During his keynote, Mr Srinath Ravichandran, Co-founder & CEO of Agnikool Cosmos, a deep-tech startup from IIT Madras, said, “Given a chance, I would always start off with the tagline that 'We are an IIT Madras startup,' because I do not think we should ever fully emerge from that umbrella. It is those first five or six years that shape who the company is, and that culture actually comes from the university environment”.
The symposium explored whether India is investing sufficiently — and in the right areas — to train and prepare entrepreneurs aligned with the national vision of Viksit Bharat 2047. Discussions underscored that cultivating business acumen, resilience and decision-making is vital to translating cutting-edge research into market-ready solutions.
Speaking on the occasion, Prof. V. Kamakoti, Director, IIT Madras, said, “Democratisation of Education and Entrepreneurship is happening in a big way at IIT Madras. The online BS Program has enabled nearly 50,000 students, many of them from financially weak families to access the best education. Further, IITM is enabling startups and entrepreneurs from all over India to learn from its labs, incubators, faculty, and programs at GDC. ”
Delivering a lecture on ‘Catalysing a Lab to Market Movement in India’, Prof. Krishnan Balasubramanian, GDC Professor In-charge and Chair Professor, IIT Madras, said, “GDC is playing an expert facilitation role with academic faculty and researchers in guiding their innovations to get to market and create impact. GDC’s role is primarily to change the mindset of faculty from pushing their innovation to the market to listening to the market and accordingly building their innovation.”

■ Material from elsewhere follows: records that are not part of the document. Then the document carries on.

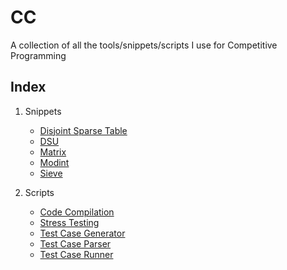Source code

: # CC
A collection of all the tools/snippets/scripts I use for Competitive Programming

Index
-----

1. Snippets
    * [Disjoint Sparse Table](/Snippets/disjointSparseTable.cpp)
    * [DSU](/Snippets/dsu.cpp)
    * [Matrix](/Snippets/matrix.cpp)
    * [Modint](/Snippets/modint.cpp)
    * [Sieve](/Snippets/sieve.cpp)

2. Scripts
    * [Code Compilation](/Scripts/compile.py)
    * [Stress Testing](/Scripts/stress_test.py)
    * [Test Case Generator](/Scripts/gen.py)
    * [Test Case Parser](/Scripts/parse.py)
    * [Test Case Runner](/Scripts/run.py)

A panel on “How Policy in India is Enabling Democratisation of Innovation and Entrepreneurship” was chaired by Mr.Kris Gopalakrishnan, Chairman, Axilor Ventures, and featured experts including Mr Lakshmi Narayanan, Co-founder & Emeritus Vice Chairman, Cognizant Technologies; Dr.Shashank Shah, Director (Senior Specialist- Education), NITI Aayog, and Mr Adithya Jain, Co-founder & CEO, Tvasta Technologies. Dr. Shah spoke in reference to NITI Aayog’s ongoing study, with GDC, IIT Madras as the knowledge partner, noting that the study covered over 100 incubators across 18 States of India. The study will provide policy inputs to advance incubation ecosystem in Higher Education Institutions across the nation to achieve the vision of making India the global startup capital.
A second panel, “Creating Dynamic Deep-tech Startups – Hear it from the Founders,” featured entrepreneurs from emerging Indian deep-tech companies that benefited from GDC’s programs. This panel included Mr KV Anand, Chief Innovation Officer of GDC as Chairman; Dr Varun Khandelwal – Co-founder & CEO of Healayantra; Mr Sanidhya Chaturvedi- Co-founder & COO of Folium Sensing; and Mr Lokesh Kabdal, Co-founder & CEO of VyomIC.
A third panel in the form of a fireside chat on “Enabling Grassroots Innovation in Enabling Translational Research in India” brought together Gururaj Deshpande, Co-founder, Deshpande Foundation; Varun Aggarwal, Founder and Trustee, FAST India; and Dr Raghuttama Rao, CEO, GDC IIT Madras.
On the sidelines of the symposium, around 15 deep-tech startups from across India showcased their innovations, offering policymakers, investors and mentors direct insight into the aspirations and challenges of India’s next generation of founders.